→ PROBLEM STATEMENT
Please look for the string "Zesilovač" below and report every line in which it occurs.
* * * * * * *
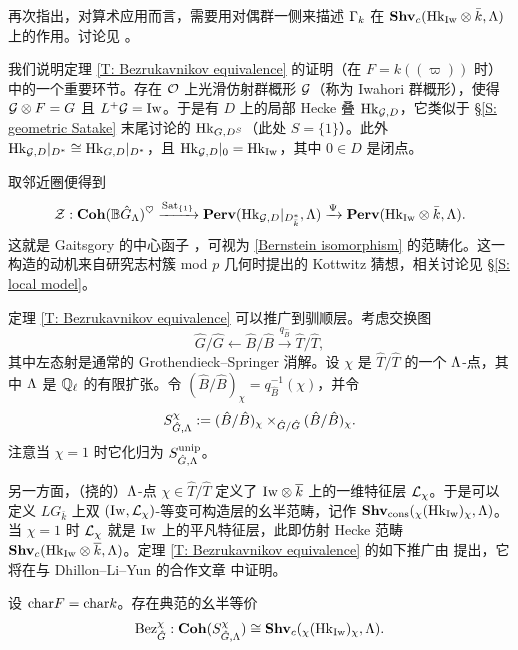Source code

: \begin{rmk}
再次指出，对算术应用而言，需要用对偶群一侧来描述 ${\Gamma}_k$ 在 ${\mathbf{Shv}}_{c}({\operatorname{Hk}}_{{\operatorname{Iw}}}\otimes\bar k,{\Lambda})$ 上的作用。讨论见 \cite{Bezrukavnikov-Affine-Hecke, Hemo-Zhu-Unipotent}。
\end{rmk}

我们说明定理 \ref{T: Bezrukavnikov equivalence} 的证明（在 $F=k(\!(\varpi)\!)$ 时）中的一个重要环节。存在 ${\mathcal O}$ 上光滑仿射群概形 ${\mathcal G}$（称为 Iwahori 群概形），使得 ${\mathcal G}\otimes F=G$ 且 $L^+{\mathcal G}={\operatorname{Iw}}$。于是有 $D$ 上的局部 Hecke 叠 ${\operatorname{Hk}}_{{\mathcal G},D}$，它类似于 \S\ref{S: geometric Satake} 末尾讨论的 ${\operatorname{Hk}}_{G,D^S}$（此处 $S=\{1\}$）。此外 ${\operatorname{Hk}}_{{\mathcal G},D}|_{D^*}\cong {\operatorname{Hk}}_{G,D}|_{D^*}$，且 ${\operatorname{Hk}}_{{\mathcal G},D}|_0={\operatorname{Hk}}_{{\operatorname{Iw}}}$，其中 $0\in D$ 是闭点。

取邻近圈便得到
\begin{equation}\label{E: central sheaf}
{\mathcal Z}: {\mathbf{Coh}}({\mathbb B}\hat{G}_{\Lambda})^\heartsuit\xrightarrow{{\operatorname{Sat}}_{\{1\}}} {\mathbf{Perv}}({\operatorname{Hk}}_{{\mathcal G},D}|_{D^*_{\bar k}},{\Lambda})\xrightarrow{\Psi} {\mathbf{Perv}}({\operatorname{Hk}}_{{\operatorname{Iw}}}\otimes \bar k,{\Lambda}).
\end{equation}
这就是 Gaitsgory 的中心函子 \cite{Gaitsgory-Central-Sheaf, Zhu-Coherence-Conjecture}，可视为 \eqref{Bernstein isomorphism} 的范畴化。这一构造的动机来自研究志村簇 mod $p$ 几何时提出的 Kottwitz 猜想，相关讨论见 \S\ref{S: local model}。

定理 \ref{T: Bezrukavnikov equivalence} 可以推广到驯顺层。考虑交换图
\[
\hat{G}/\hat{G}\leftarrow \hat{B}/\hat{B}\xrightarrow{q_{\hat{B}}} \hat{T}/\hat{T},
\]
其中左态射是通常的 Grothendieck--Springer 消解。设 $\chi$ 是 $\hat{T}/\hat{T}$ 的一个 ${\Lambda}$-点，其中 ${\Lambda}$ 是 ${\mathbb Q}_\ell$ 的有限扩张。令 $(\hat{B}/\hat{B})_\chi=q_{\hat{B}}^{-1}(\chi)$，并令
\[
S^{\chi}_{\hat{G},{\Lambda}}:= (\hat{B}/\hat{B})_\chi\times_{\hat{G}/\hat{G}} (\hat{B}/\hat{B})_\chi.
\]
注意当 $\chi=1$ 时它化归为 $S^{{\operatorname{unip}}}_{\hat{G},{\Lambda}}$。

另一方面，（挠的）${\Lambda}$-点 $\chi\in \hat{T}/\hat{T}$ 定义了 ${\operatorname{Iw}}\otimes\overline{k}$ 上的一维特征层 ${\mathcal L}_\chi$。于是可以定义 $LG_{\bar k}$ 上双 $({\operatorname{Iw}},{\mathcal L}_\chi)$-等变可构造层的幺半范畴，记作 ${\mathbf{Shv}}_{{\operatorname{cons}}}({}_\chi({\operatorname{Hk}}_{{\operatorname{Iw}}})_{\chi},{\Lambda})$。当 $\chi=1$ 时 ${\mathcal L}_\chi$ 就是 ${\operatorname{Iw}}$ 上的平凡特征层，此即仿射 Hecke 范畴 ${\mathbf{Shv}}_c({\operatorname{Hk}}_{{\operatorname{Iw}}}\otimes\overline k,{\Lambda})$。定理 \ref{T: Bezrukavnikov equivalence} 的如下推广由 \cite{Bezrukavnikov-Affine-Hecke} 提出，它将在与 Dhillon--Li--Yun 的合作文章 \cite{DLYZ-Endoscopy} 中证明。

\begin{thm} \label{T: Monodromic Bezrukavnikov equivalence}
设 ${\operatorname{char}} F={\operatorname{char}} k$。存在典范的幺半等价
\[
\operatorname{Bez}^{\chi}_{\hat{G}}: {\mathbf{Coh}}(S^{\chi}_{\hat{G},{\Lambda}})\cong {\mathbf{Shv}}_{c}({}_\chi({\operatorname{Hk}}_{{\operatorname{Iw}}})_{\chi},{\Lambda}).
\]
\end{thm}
* * * * * * *
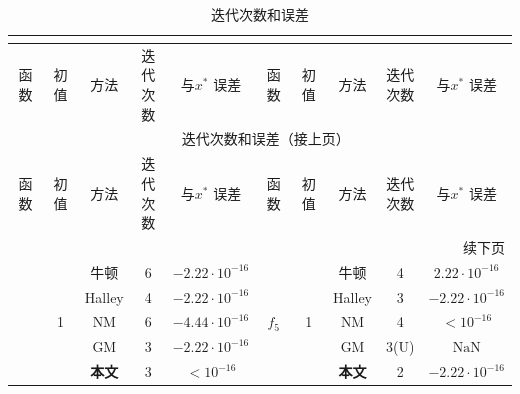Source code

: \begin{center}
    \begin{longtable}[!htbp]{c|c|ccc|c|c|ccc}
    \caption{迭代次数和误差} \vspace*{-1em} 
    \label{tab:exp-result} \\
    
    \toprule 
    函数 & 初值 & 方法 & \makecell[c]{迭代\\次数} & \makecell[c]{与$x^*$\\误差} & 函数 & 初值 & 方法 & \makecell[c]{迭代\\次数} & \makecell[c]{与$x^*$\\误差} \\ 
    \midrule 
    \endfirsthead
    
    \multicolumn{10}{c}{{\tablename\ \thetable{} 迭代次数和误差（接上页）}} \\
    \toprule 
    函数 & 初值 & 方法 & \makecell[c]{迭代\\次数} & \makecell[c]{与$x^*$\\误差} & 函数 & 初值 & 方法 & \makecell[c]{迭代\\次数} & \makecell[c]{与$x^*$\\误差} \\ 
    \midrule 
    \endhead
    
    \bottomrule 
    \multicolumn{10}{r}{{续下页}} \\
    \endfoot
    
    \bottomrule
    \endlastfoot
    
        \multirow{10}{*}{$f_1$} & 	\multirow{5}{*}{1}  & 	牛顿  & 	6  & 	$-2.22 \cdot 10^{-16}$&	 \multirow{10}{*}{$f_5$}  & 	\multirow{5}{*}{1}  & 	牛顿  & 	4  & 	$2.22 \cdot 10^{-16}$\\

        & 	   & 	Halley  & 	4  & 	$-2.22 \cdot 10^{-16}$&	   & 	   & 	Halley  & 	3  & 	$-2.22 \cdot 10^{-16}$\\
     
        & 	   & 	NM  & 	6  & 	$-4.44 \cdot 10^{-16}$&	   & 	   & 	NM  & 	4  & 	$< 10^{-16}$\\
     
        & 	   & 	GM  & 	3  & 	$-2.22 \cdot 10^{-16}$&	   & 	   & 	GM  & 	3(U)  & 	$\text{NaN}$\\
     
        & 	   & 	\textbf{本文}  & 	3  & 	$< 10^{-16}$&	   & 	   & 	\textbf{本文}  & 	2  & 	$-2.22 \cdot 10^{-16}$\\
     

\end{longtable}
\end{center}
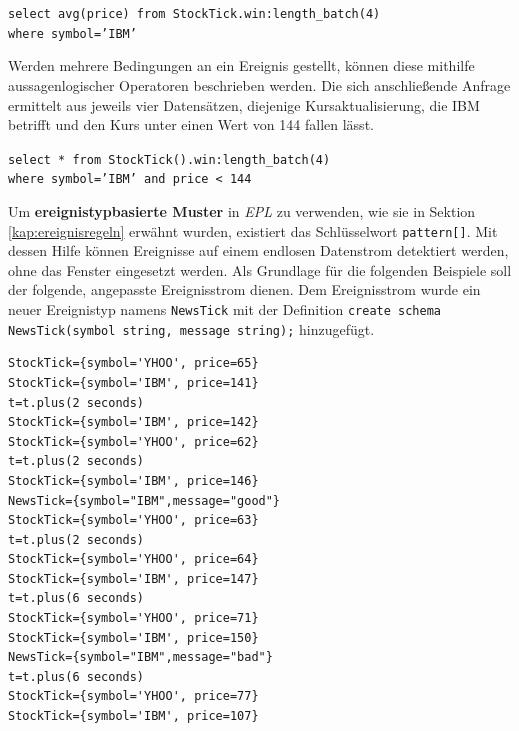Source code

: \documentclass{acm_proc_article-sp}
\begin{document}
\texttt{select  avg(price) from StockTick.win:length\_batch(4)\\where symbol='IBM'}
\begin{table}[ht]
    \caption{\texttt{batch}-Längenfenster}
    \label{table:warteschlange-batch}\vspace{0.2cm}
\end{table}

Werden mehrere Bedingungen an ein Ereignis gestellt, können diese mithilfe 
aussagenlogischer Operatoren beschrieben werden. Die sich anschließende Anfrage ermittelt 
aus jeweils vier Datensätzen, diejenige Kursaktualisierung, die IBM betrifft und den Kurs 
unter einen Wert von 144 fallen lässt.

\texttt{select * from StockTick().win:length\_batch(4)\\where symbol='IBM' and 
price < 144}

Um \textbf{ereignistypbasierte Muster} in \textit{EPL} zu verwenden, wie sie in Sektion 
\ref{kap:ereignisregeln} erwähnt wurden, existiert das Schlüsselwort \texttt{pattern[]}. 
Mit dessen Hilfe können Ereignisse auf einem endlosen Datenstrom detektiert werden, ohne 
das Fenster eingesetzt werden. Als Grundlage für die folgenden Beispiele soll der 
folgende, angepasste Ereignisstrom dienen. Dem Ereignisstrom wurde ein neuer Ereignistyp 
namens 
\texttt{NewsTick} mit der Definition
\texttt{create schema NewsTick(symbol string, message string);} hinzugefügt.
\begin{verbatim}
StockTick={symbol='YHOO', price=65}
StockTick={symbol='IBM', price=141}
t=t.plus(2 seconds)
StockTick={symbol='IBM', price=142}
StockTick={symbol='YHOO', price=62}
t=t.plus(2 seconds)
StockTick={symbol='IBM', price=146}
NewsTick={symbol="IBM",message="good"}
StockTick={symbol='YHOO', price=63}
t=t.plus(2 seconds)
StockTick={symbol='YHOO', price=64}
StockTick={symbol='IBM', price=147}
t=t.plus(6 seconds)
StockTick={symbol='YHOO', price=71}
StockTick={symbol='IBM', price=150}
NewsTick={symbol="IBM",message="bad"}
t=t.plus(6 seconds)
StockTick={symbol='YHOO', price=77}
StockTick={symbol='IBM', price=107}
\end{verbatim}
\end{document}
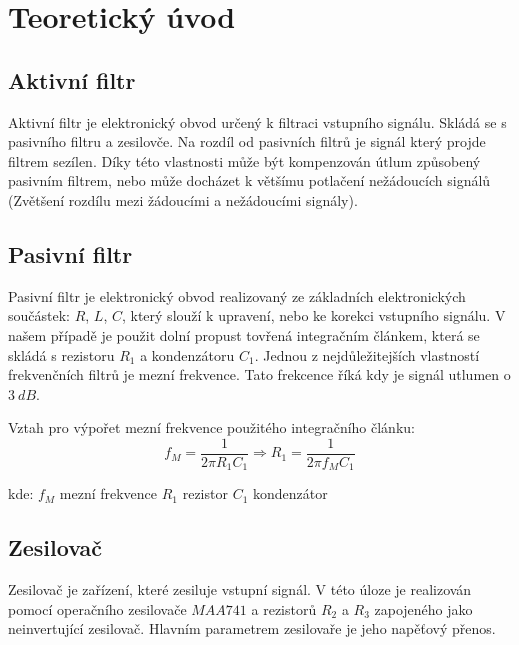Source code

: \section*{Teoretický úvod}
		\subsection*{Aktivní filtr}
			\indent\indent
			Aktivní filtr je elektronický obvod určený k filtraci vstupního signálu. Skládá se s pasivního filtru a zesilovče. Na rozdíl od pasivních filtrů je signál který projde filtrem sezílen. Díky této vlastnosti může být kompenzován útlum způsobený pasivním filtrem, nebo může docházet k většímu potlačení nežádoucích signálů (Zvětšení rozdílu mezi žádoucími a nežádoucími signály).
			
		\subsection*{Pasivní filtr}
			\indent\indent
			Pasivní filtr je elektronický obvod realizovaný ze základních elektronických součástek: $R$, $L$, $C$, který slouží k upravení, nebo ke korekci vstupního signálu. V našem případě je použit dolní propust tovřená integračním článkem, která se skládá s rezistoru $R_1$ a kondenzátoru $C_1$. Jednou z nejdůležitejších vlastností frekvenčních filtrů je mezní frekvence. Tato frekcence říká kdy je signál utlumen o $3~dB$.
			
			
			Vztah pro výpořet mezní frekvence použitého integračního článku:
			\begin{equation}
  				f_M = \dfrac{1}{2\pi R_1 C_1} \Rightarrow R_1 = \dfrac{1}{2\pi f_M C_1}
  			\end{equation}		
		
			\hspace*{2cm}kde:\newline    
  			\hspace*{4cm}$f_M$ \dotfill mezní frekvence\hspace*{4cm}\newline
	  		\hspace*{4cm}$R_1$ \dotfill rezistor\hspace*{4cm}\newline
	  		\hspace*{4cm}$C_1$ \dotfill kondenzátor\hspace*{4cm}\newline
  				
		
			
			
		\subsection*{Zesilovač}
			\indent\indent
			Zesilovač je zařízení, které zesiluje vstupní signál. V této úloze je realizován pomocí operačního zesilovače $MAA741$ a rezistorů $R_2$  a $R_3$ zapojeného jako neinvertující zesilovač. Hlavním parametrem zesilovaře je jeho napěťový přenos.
* * * * * * *
→ SOLUTION BELOW
		\subsection*{Zesilovač}
			Zesilovač je zařízení, které zesiluje vstupní signál. V této úloze je realizován pomocí operačního zesilovače $MAA741$ a rezistorů $R_2$  a $R_3$ zapojeného jako neinvertující zesilovač. Hlavním parametrem zesilovaře je jeho napěťový přenos.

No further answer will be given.